Die Misswirtschaft – Herr Lindner hat es gesagt – zieht sich nach wie vor durch das Beteiligungsportfolio des Landes Berlin. Bielka ist gefallen, durch Zwischenrufe ist Strieder gefallen, und ich erwähne noch die Spendenessen von Herrn Wowereit selbst im Wahlkampf, wo Vorstandsmitglieder von Landesbeteiligungen Wahlkampfspenden für die SPD getätigt haben. Das ist genau die Form von Misswirtschaft und Verfilzung, die Sie der CDU zu Recht vorgeworfen haben, die bei Ihnen allerdings nach wie vor offensichtlich an der Tagesordnung sind. Erst wenn diese Altlasten und erst wenn Ihre Verantwortung hierzu von Ihnen bekannt wird, kann man das Kapitel Bankgesellschaft endgültig schließen, unabhängig von den Altlasten und den finanziellen Lasten, die wir noch in den nächsten Jahren schultern müssen.

[Beifall bei der FDP]

Einen Satz noch zu Herrn Wowereit, der sich beschwerte, niemand würde die Erfolge des Senats bei der Haushaltskonsolidierung anerkennen: Vor etwas mehr als einem halben Jahr verkündeten Sie in Karlsruhe: Wir können nicht anders, wir sind in einer extremen Haushaltsnotlage, wir brauchen eine Entschuldung von 30 Milliarden €.

[Zuruf von Carl Wechselberg (Linksfraktion)]

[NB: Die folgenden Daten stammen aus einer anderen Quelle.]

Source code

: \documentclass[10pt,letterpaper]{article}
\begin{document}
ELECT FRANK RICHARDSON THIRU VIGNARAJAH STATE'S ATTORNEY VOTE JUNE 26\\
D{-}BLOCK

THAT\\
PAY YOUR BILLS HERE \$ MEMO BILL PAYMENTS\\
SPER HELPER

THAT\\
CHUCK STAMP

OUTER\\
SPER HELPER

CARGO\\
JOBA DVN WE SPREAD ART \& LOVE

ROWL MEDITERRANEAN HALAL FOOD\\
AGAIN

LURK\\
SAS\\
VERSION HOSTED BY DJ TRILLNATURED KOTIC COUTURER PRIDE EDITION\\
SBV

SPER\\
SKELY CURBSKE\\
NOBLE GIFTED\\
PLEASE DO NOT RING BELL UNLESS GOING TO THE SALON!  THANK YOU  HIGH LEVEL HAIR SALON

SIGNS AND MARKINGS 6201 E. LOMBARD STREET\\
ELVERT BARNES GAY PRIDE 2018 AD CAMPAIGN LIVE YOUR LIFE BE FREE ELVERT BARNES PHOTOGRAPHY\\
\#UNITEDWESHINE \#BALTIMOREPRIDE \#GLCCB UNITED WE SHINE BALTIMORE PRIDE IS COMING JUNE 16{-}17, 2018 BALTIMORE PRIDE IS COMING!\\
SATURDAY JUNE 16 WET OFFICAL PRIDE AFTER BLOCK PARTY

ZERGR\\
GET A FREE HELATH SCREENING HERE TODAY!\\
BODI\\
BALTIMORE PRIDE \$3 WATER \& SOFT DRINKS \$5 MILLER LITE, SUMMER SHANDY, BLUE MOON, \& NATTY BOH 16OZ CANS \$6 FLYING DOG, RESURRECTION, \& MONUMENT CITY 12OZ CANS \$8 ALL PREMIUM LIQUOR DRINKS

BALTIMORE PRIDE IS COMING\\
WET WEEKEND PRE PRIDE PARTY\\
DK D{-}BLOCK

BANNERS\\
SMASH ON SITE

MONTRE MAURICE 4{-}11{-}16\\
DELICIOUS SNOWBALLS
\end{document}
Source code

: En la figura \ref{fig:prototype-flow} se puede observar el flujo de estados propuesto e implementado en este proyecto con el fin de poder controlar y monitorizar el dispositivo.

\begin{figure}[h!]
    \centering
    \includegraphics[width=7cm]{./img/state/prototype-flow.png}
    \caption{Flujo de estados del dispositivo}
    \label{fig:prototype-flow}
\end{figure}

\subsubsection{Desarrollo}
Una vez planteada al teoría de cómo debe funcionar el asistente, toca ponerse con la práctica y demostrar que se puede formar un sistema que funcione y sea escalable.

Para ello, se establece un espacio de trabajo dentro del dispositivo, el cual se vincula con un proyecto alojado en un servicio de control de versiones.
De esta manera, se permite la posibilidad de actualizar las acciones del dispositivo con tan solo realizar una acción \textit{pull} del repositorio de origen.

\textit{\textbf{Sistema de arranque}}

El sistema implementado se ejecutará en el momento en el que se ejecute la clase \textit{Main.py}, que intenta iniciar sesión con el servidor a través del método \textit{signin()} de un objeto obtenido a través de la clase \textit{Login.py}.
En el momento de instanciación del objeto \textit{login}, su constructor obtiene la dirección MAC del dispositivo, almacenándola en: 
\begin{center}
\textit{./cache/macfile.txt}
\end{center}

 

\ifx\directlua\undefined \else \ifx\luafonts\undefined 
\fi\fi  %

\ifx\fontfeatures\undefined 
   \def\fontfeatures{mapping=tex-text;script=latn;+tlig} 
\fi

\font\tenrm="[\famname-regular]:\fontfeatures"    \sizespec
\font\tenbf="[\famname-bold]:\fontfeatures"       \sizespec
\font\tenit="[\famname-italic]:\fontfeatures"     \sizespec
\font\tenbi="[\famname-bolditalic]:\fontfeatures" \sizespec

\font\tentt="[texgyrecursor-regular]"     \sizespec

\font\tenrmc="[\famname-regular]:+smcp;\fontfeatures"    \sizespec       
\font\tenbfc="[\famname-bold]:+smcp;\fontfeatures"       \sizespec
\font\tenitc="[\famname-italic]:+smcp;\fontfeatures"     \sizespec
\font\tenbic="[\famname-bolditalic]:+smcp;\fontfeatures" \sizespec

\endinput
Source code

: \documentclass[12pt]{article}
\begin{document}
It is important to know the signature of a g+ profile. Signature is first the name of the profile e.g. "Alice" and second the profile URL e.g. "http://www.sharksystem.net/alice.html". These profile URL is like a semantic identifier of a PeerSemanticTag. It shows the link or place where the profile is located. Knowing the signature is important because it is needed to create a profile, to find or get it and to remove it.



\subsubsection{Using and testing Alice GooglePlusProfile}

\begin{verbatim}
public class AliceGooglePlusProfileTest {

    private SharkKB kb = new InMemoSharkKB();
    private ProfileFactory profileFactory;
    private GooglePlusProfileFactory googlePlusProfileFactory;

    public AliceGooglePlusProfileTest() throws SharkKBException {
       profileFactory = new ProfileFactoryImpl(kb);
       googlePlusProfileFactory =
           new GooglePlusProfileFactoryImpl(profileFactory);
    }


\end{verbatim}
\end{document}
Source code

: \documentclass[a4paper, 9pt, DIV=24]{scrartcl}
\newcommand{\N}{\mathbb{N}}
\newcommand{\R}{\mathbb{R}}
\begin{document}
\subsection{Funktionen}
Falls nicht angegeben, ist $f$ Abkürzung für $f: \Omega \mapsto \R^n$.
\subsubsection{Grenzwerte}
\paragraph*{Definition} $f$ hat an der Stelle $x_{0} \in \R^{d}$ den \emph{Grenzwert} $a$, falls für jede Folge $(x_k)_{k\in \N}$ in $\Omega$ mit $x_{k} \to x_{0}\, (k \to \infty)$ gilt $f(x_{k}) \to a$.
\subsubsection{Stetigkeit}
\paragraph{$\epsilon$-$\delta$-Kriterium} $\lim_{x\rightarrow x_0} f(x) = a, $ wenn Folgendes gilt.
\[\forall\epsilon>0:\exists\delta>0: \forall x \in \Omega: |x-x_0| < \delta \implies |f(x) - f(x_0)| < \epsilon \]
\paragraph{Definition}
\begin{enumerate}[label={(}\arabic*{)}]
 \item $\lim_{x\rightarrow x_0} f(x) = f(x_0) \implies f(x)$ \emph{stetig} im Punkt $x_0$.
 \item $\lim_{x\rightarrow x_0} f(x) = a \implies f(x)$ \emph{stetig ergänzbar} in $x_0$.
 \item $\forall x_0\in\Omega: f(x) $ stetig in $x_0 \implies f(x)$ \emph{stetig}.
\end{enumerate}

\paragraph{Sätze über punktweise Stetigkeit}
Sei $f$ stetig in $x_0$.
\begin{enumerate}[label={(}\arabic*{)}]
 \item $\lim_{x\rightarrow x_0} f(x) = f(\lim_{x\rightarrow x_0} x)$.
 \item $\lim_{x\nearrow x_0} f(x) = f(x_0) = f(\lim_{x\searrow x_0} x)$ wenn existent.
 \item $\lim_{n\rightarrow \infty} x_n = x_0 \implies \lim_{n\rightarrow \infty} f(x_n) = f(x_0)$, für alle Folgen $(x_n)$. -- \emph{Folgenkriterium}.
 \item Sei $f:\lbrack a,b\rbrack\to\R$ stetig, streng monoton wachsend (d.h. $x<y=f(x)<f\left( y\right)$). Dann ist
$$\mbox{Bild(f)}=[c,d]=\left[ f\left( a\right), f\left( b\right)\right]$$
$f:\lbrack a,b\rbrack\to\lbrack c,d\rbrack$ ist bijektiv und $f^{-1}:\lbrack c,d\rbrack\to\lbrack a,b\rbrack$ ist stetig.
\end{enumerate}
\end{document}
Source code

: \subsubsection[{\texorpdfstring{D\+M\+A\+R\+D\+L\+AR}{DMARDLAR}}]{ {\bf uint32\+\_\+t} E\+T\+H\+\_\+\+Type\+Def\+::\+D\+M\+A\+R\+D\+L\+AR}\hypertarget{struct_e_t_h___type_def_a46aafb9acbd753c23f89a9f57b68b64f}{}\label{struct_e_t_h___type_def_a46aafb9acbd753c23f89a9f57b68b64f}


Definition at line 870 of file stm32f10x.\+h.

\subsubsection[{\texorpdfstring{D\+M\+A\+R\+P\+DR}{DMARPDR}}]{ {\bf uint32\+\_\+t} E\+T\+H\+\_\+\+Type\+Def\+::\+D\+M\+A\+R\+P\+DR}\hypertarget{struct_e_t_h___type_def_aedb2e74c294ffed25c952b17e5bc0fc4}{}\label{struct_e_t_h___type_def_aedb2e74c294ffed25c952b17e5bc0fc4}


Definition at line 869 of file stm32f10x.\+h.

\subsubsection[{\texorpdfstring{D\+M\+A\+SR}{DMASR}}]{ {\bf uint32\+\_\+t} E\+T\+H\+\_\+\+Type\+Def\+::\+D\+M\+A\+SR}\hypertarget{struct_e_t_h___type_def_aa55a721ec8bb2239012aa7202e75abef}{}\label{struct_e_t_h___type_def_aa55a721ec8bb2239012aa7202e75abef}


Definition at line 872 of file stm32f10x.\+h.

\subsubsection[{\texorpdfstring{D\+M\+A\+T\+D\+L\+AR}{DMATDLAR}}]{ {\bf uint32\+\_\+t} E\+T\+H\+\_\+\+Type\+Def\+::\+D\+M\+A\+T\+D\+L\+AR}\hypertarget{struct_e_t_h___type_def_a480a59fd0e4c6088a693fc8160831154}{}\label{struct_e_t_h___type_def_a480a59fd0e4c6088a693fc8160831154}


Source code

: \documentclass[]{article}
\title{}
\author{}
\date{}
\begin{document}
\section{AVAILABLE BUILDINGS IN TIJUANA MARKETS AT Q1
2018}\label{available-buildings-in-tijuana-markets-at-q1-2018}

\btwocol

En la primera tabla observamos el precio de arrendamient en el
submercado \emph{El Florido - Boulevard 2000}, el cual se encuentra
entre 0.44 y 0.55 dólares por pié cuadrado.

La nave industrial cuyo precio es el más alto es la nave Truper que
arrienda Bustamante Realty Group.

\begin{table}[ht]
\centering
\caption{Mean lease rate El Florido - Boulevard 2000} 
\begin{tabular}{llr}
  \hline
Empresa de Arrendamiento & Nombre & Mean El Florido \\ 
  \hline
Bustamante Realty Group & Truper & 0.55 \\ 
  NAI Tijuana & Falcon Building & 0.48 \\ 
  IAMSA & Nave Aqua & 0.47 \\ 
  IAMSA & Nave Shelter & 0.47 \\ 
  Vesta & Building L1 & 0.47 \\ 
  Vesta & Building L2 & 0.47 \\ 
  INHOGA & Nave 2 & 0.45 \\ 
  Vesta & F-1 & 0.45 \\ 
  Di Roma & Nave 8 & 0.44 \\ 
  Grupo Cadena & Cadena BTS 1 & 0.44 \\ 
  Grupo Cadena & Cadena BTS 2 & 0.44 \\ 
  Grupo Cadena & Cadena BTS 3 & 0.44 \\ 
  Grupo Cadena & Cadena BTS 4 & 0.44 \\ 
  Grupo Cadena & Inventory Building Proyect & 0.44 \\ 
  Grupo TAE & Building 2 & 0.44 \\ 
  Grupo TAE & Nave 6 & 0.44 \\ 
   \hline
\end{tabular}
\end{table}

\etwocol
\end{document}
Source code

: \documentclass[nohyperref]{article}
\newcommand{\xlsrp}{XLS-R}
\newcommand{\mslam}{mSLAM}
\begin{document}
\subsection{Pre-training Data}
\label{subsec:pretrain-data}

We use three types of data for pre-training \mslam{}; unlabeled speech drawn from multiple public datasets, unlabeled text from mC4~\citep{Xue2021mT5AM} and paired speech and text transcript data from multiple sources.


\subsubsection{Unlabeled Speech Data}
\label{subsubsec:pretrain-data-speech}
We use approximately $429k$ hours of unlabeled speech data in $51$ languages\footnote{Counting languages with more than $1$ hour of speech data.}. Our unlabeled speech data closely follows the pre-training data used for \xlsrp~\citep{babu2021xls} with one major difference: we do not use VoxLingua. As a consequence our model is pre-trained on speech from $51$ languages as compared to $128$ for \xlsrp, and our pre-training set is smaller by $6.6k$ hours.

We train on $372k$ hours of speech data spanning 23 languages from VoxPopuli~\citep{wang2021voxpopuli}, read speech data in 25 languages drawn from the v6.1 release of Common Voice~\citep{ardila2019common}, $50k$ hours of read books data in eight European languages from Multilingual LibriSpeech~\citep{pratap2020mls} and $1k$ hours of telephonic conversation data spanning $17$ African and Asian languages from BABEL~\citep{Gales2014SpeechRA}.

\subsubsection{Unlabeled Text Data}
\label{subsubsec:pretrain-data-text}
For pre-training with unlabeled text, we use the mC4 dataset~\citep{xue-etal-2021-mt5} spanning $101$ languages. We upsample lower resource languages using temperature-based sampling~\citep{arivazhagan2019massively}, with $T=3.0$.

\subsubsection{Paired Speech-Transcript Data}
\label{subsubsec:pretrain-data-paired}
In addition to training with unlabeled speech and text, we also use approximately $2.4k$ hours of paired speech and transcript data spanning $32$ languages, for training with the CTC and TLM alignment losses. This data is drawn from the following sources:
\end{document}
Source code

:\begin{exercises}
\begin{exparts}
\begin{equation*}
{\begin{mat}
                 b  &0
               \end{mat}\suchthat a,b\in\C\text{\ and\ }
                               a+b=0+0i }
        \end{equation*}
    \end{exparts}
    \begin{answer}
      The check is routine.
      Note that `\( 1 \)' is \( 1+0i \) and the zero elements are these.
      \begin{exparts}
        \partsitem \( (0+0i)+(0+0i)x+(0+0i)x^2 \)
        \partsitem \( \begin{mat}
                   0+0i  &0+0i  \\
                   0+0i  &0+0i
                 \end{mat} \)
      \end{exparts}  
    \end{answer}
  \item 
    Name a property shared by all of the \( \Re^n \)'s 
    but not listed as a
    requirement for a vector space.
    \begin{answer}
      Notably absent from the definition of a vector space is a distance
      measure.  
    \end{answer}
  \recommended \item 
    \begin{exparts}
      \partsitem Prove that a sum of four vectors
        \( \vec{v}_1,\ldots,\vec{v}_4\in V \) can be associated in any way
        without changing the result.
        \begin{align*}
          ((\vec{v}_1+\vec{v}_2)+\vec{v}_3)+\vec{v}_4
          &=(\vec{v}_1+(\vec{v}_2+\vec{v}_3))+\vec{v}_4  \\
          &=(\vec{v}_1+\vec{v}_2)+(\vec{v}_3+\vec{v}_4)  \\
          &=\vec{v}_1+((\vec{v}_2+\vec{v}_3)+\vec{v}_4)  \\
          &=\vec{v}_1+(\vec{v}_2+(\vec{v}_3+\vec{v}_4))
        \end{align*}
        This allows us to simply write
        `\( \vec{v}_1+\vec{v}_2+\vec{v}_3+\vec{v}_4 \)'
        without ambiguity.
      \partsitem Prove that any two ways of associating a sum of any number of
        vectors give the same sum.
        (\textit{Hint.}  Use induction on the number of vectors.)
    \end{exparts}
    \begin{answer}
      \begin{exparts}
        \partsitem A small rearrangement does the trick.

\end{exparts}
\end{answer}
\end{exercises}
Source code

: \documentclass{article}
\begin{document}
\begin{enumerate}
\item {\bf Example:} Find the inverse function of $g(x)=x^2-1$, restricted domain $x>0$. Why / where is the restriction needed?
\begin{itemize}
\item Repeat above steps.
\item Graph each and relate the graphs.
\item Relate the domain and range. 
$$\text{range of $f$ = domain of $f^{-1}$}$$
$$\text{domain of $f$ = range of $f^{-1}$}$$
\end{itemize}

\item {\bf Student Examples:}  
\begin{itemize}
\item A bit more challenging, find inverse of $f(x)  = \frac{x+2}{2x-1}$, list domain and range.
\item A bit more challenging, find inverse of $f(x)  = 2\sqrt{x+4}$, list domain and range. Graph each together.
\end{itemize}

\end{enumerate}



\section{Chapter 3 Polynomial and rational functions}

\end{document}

Sechs Monate später sieht das schon ganz anders aus.

[Carl Wechselberg (Linksfraktion): Nein!]

Man muss festhalten: Entweder haben Sie damals wissentlich die Situation des Landes vor dem höchsten deutschen Gericht schlechtgeredet oder Sie hatten einfach nur Glück. Wir glauben, es war Glück: Die Steuermehreinnahmen haben Ihnen so manches Problem gelöst, welches Sie ansonsten in dieser Wahlperiode hätten abarbeiten müssen.

Was bezüglich der Bankgesellschaft bleibt – die Vorredner haben es bereits gesagt –, ist ein immenser Schaden, den man mit keinem Rechenbeispiel quantifizieren kann – Gegenwert, Substanzverlust der Bankgesellschaft, vertane Entwicklungen und Chancen für Berlin. Was als große Unbekannte bleibt, ist die Frage der Inanspruchnahme aus der Risikoabschirmung.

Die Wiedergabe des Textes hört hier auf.